The new enthusiasm for recording ‘impressions’ of a scene and an emphasis on using colour from a scientific perception – as a property of light – combined to enshrine the idea of daylight as best for all painters. I’m one painter firmly in opposition to that idea.
- In the first place, surely there can be no single ‘Right Way’ of making art. In every time and place art was produced according to one over-arching style, an authoritarian system ruled the society and its artists.
We see the evidence in the stylistic uniformity of art produced by Stone Age Australians, the art of ancient Egypt and in the prohibitions on depicting human figures in Jewish and Islamic art. In modern times, only ‘Social Realism’ gained official approval in Soviet Russia and Mao’s China and still in North Korea.
- Other arguments against painting outdoors involve the hazards of unpredictable weather.
- Rain.

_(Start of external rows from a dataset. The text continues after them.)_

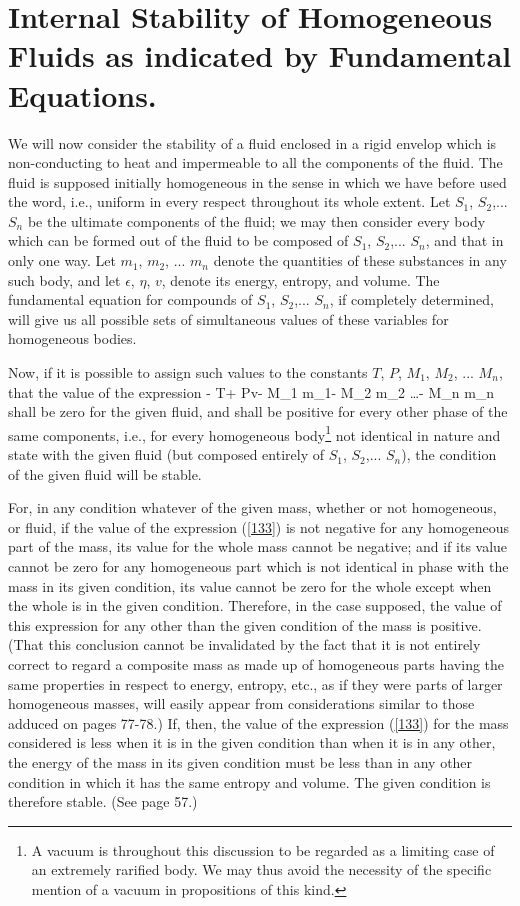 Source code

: \documentclass[12pt]{article}
\begin{document}
\section{Internal Stability of Homogeneous Fluids as indicated by Fundamental Equations.}
We will now consider the stability of a fluid enclosed in a rigid envelop which is non-conducting to heat and impermeable to all the components of the fluid. The fluid is supposed initially homogeneous in the sense in which we have before used the word, i.e., uniform in every respect throughout its whole extent. Let $S_1$, $S_2$,... $S_n$ be the ultimate components of the fluid; we may then consider every body which can be formed out of the fluid to be composed of $S_1$, $S_2$,... $S_n$, and that in only one way. Let $m_1$, $m_2$, ... $m_n$ denote the quantities of these substances in any such body, and let $\epsilon$, $\eta$, $v$, denote its energy, entropy, and volume. The fundamental equation for compounds of $S_1$, $S_2$,... $S_n$, if completely determined, will give us all possible sets of simultaneous values of these variables for homogeneous bodies.


Now, if it is possible to assign such values to the constants $T$, $P$,
$M_1$, $M_2$, ... $M_n$, that the value of the expression
\eqs \epsilon - T\eta + Pv- M_1 m_1- M_2 m_2 \dots - M_n m_n \label{133}\eqe 
shall be zero for the given fluid, and shall be positive for every other phase of the same components, i.e., for every homogeneous body\footnote{A vacuum is throughout this discussion to be regarded as a limiting case of an extremely rarified body. We may thus avoid the necessity of the specific mention of a vacuum in propositions of this kind.} not identical in nature and state with the given fluid (but composed entirely of $S_1$, $S_2$,... $S_n$), the condition of the given fluid will be stable.


For, in any condition whatever of the given mass, whether or not homogeneous, or fluid, if the value of the expression (\ref{133}) is not negative for any homogeneous part of the mass, its value for the whole mass cannot be negative; and if its value cannot be zero for any homogeneous part which is not identical in phase with the mass in its given condition, its value cannot be zero for the whole except when the whole is in the given condition. Therefore, in the case supposed, the value of this expression for any other than the given condition of the mass is positive. (That this conclusion cannot be invalidated by the fact that it is not entirely correct to regard a composite mass as made up of homogeneous parts having the same properties in respect to energy, entropy, etc., as if they were parts of larger homogeneous masses, will easily appear from considerations similar to those adduced on pages 77-78.) If, then, the value of the expression (\ref{133}) for the mass considered is less when it is in the given condition than when it is in any other, the energy of the mass in its given condition must be less than in any other condition in which it has the same entropy and volume. The given condition is therefore stable. (See page 57.)
\end{document}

Just a light shower may ruin a watercolour but oil paintings are vulnerable too. Although works in oil on canvas are extremely durable, as evidenced by the 500-year-old paintings in art museums around the world, moisture on a canvas in progress can lead to a condition called ‘bloom.’ This results in a whitish appearance across the work, similar to the ‘bloom’ on the skin of a grape.
- Wind. A light breeze will shake a canvas on stretchers, causing a ‘bounce’ that makes precision work harder for the artist. Painting on a rigid panel such as MDF board overcomes this problem but raises a worse one for the future of the painting created on its acidic surface. The watercolour artist isn’t bothered by ruffling of his paper but if the sheet was soaked and stretched in the proper way, drying-out is a worry.
- Glare. The intense light from the sky on a sunny day can cause the artist to make errors in judging the colour mixtures she is making on the palette.
- My most compelling objection is the last: your paintings are never likely to be seen in daylight.When that longed-for day of your first professional exhibition arrives, guess where your art will be shown? Yes, on a wall inside a gallery lit by electricity.
If you’re lucky, it will be in the form of warm, incandescent spotlights. If not so lucky, the hit may come from halogen bulbs. This light is favoured by jewellers because it enhances the brilliance of diamonds.
Works on paper will suffer fading over time but for oil-paintings, the halogen is bad news from the start. This is because such light bounces from the surface of the work instead of travelling through the layers of paint to reach the white primer on the canvas and return, revealing the full depth of the work to its viewer.
- In the worst scenario, galleries will have white neon tubes installed. This form of lighting may well soften the bite of the gallery’s utility bills. It does little to enhance the gallery’s ambience and even less for the art.
Worse may await your artwork when the buyer takes it home. Many people enjoy putting original art into their homes or boardrooms but few engage the services of a lighting expert or ask advice from the creator of the work. Your painting may be hung above a fireplace, where damage from years of heat and smoke may need restoration the buyer can ill afford.
- For these reasons, I have four white neon tubes above my easel. It’s the worst choice of light for viewing artwork but if a painting looks good in the studio, it will look good wherever it ends up.